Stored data
##############################

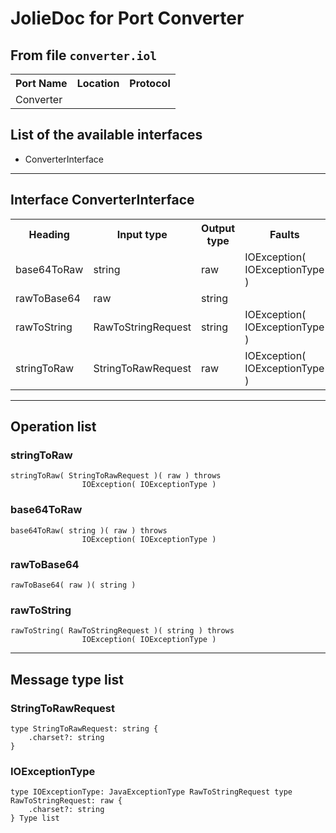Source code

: # JolieDoc for Port Converter #

## From file `converter.iol` ##

<table>
 <tbody>
  <tr>
   <th>Port Name</th>
   <th>Location</th>
   <th>Protocol</th>
  </tr>
  <tr>
   <td>Converter</td>
   <td></td>
   <td></td>
  </tr>
 </tbody>
</table>

## List of the available interfaces ##

 *  ConverterInterface 

--------------------

## Interface ConverterInterface ##

<table>
 <tbody>
  <tr>
   <th>Heading</th>
   <th>Input type</th>
   <th>Output type</th>
   <th>Faults</th>
  </tr>
  <tr>
   <td><a rel="nofollow">base64ToRaw</a></td>
   <td>string<br></td>
   <td>raw<br></td>
   <td>IOException( <a rel="nofollow">IOExceptionType</a> )&nbsp;&nbsp;<br></td>
  </tr>
  <tr>
   <td><a rel="nofollow">rawToBase64</a></td>
   <td>raw<br></td>
   <td>string<br></td>
   <td></td>
  </tr>
  <tr>
   <td><a rel="nofollow">rawToString</a></td>
   <td><a rel="nofollow">RawToStringRequest</a><br></td>
   <td>string<br></td>
   <td>IOException( <a rel="nofollow">IOExceptionType</a> )&nbsp;&nbsp;<br></td>
  </tr>
  <tr>
   <td><a rel="nofollow">stringToRaw</a></td>
   <td><a rel="nofollow">StringToRawRequest</a><br></td>
   <td>raw<br></td>
   <td>IOException( <a rel="nofollow">IOExceptionType</a> )&nbsp;&nbsp;<br></td>
  </tr>
 </tbody>
</table>

--------------------

## Operation list ##

### stringToRaw ###

    stringToRaw( StringToRawRequest )( raw ) throws
    				IOException( IOExceptionType )

### base64ToRaw ###

    base64ToRaw( string )( raw ) throws
    				IOException( IOExceptionType )

### rawToBase64 ###

    rawToBase64( raw )( string )

### rawToString ###

    rawToString( RawToStringRequest )( string ) throws
    				IOException( IOExceptionType )

--------------------

## Message type list ##

### StringToRawRequest ###

    type StringToRawRequest: string { 
        .charset?: string
    }

### IOExceptionType ###

    type IOExceptionType: JavaExceptionType RawToStringRequest type RawToStringRequest: raw { 
        .charset?: string
    } Type list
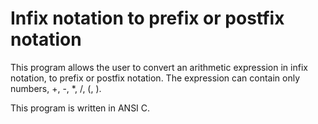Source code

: # Infix notation to prefix or postfix notation
This program allows the user to convert an arithmetic expression in infix notation, to prefix or postfix notation. The expression can contain only numbers, +, -, *, /, (, ).

This program is written in ANSI C.
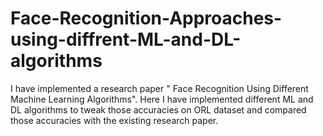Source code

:# Face-Recognition-Approaches-using-diffrent-ML-and-DL-algorithms
I have implemented a research paper " Face Recognition Using Different Machine Learning Algorithms".  Here I have implemented different ML and DL algorithms to tweak those accuracies on ORL dataset and compared those accuracies with the existing research paper.
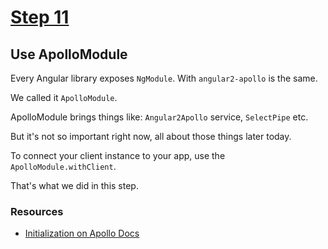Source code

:# [Step 11](https://github.com/kamilkisiela/GitHunt-Lite-Angular/tree/step11)

## Use ApolloModule

Every Angular library exposes `NgModule`. With `angular2-apollo` is the same.

We called it `ApolloModule`.

ApolloModule brings things like: `Angular2Apollo` service, `SelectPipe` etc.

But it's not so important right now, all about those things later today.

To connect your client instance to your app, use the `ApolloModule.withClient`.

That's what we did in this step.

### Resources

- [Initialization on Apollo Docs](http://dev.apollodata.com/angular2/initialization.html)

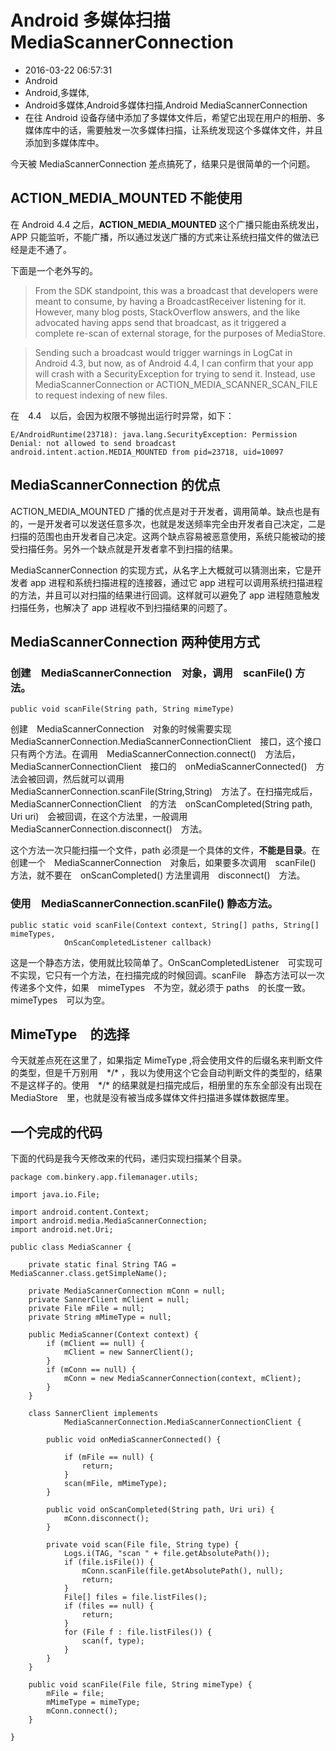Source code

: # Android 多媒体扫描 MediaScannerConnection
- 2016-03-22 06:57:31
- Android
- Android,多媒体,
- Android多媒体,Android多媒体扫描,Android MediaScannerConnection
- 在往 Android 设备存储中添加了多媒体文件后，希望它出现在用户的相册、多媒体库中的话，需要触发一次多媒体扫描，让系统发现这个多媒体文件，并且添加到多媒体库中。

今天被 MediaScannerConnection 差点搞死了，结果只是很简单的一个问题。

## ACTION_MEDIA_MOUNTED 不能使用

在 Android 4.4 之后，**ACTION_MEDIA_MOUNTED** 这个广播只能由系统发出，APP 只能监听，不能广播，所以通过发送广播的方式来让系统扫描文件的做法已经是走不通了。

下面是一个老外写的。

> From the SDK standpoint, this was a broadcast that developers were meant to consume, by having a BroadcastReceiver listening for it. However, many blog posts, StackOverflow answers, and the like advocated having apps send that broadcast, as it triggered a complete re-scan of external storage, for the purposes of MediaStore.

> Sending such a broadcast would trigger warnings in LogCat in Android 4.3, but now, as of Android 4.4, I can confirm that your app will crash with a SecurityException for trying to send it. Instead, use MediaScannerConnection or ACTION_MEDIA_SCANNER_SCAN_FILE to request indexing of new files.

在　4.4　以后，会因为权限不够抛出运行时异常，如下：

    E/AndroidRuntime(23718): java.lang.SecurityException: Permission Denial: not allowed to send broadcast android.intent.action.MEDIA_MOUNTED from pid=23718, uid=10097

## MediaScannerConnection 的优点

ACTION_MEDIA_MOUNTED 广播的优点是对于开发者，调用简单。缺点也是有的，一是开发者可以发送任意多次，也就是发送频率完全由开发者自己决定，二是扫描的范围也由开发者自己决定。这两个缺点容易被恶意使用，系统只能被动的接受扫描任务。另外一个缺点就是开发者拿不到扫描的结果。

MediaScannerConnection 的实现方式，从名字上大概就可以猜测出来，它是开发者 app 进程和系统扫描进程的连接器，通过它 app 进程可以调用系统扫描进程的方法，并且可以对扫描的结果进行回调。这样就可以避免了 app 进程随意触发扫描任务，也解决了 app 进程收不到扫描结果的问题了。

## MediaScannerConnection 两种使用方式

### 创建　MediaScannerConnection　对象，调用　scanFile() 方法。

    public void scanFile(String path, String mimeType)

创建　MediaScannerConnection　对象的时候需要实现　MediaScannerConnection.MediaScannerConnectionClient　接口，这个接口只有两个方法。在调用　MediaScannerConnection.connect()　方法后，MediaScannerConnectionClient　接口的　onMediaScannerConnected()　方法会被回调，然后就可以调用　MediaScannerConnection.scanFile(String,String)　方法了。在扫描完成后，MediaScannerConnectionClient　的方法　onScanCompleted(String path, Uri uri)　会被回调，在这个方法里，一般调用MediaScannerConnection.disconnect()　方法。　

这个方法一次只能扫描一个文件，path 必须是一个具体的文件，**不能是目录**。在创建一个　MediaScannerConnection　对象后，如果要多次调用　scanFile() 方法，就不要在　onScanCompleted() 方法里调用　disconnect()　方法。

### 使用　MediaScannerConnection.scanFile() 静态方法。

    public static void scanFile(Context context, String[] paths, String[] mimeTypes,
                OnScanCompletedListener callback) 

这是一个静态方法，使用就比较简单了。OnScanCompletedListener　可实现可不实现，它只有一个方法，在扫描完成的时候回调。scanFile　静态方法可以一次传递多个文件，如果　mimeTypes　不为空，就必须于 paths　的长度一致。mimeTypes　可以为空。

## MimeType　的选择

今天就差点死在这里了，如果指定 MimeType ,将会使用文件的后缀名来判断文件的类型，但是千万别用　\*/\* ，我以为使用这个它会自动判断文件的类型的，结果不是这样子的。使用　\*/\* 的结果就是扫描完成后，相册里的东东全部没有出现在　MediaStore　里，也就是没有被当成多媒体文件扫描进多媒体数据库里。

## 一个完成的代码

下面的代码是我今天修改来的代码，递归实现扫描某个目录。

    package com.binkery.app.filemanager.utils;
    
    import java.io.File;
    
    import android.content.Context;
    import android.media.MediaScannerConnection;
    import android.net.Uri;
    
    public class MediaScanner {
    
    	private static final String TAG = MediaScanner.class.getSimpleName();
    
    	private MediaScannerConnection mConn = null;
    	private SannerClient mClient = null;
    	private File mFile = null;
    	private String mMimeType = null;
    
    	public MediaScanner(Context context) {
    		if (mClient == null) {
    			mClient = new SannerClient();
    		}
    		if (mConn == null) {
    			mConn = new MediaScannerConnection(context, mClient);
    		}
    	}
    
    	class SannerClient implements
    			MediaScannerConnection.MediaScannerConnectionClient {
    
    		public void onMediaScannerConnected() {
    
    			if (mFile == null) {
    				return;
    			}
    			scan(mFile, mMimeType);
    		}
    
    		public void onScanCompleted(String path, Uri uri) {
    			mConn.disconnect();
    		}
    
    		private void scan(File file, String type) {
    			Logs.i(TAG, "scan " + file.getAbsolutePath());
    			if (file.isFile()) {
    				mConn.scanFile(file.getAbsolutePath(), null);
    				return;
    			}
    			File[] files = file.listFiles();
    			if (files == null) {
    				return;
    			}
    			for (File f : file.listFiles()) {
    				scan(f, type);
    			}
    		}
    	}
    
    	public void scanFile(File file, String mimeType) {
    		mFile = file;
    		mMimeType = mimeType;
    		mConn.connect();
    	}
    
    }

##############################

**AIM OF THE TASK:** Retype the entries above exactly, but only from the line containing "<th>Faults</th>" through the line containing "### base64ToRaw ###", both included.

**SOLUTION TO THE EXERCISE:**
   <th>Faults</th>
  </tr>
  <tr>
   <td><a rel="nofollow">base64ToRaw</a></td>
   <td>string<br></td>
   <td>raw<br></td>
   <td>IOException( <a rel="nofollow">IOExceptionType</a> )&nbsp;&nbsp;<br></td>
  </tr>
  <tr>
   <td><a rel="nofollow">rawToBase64</a></td>
   <td>raw<br></td>
   <td>string<br></td>
   <td></td>
  </tr>
  <tr>
   <td><a rel="nofollow">rawToString</a></td>
   <td><a rel="nofollow">RawToStringRequest</a><br></td>
   <td>string<br></td>
   <td>IOException( <a rel="nofollow">IOExceptionType</a> )&nbsp;&nbsp;<br></td>
  </tr>
  <tr>
   <td><a rel="nofollow">stringToRaw</a></td>
   <td><a rel="nofollow">StringToRawRequest</a><br></td>
   <td>raw<br></td>
   <td>IOException( <a rel="nofollow">IOExceptionType</a> )&nbsp;&nbsp;<br></td>
  </tr>
 </tbody>
</table>

--------------------

## Operation list ##

### stringToRaw ###

    stringToRaw( StringToRawRequest )( raw ) throws
    				IOException( IOExceptionType )

### base64ToRaw ###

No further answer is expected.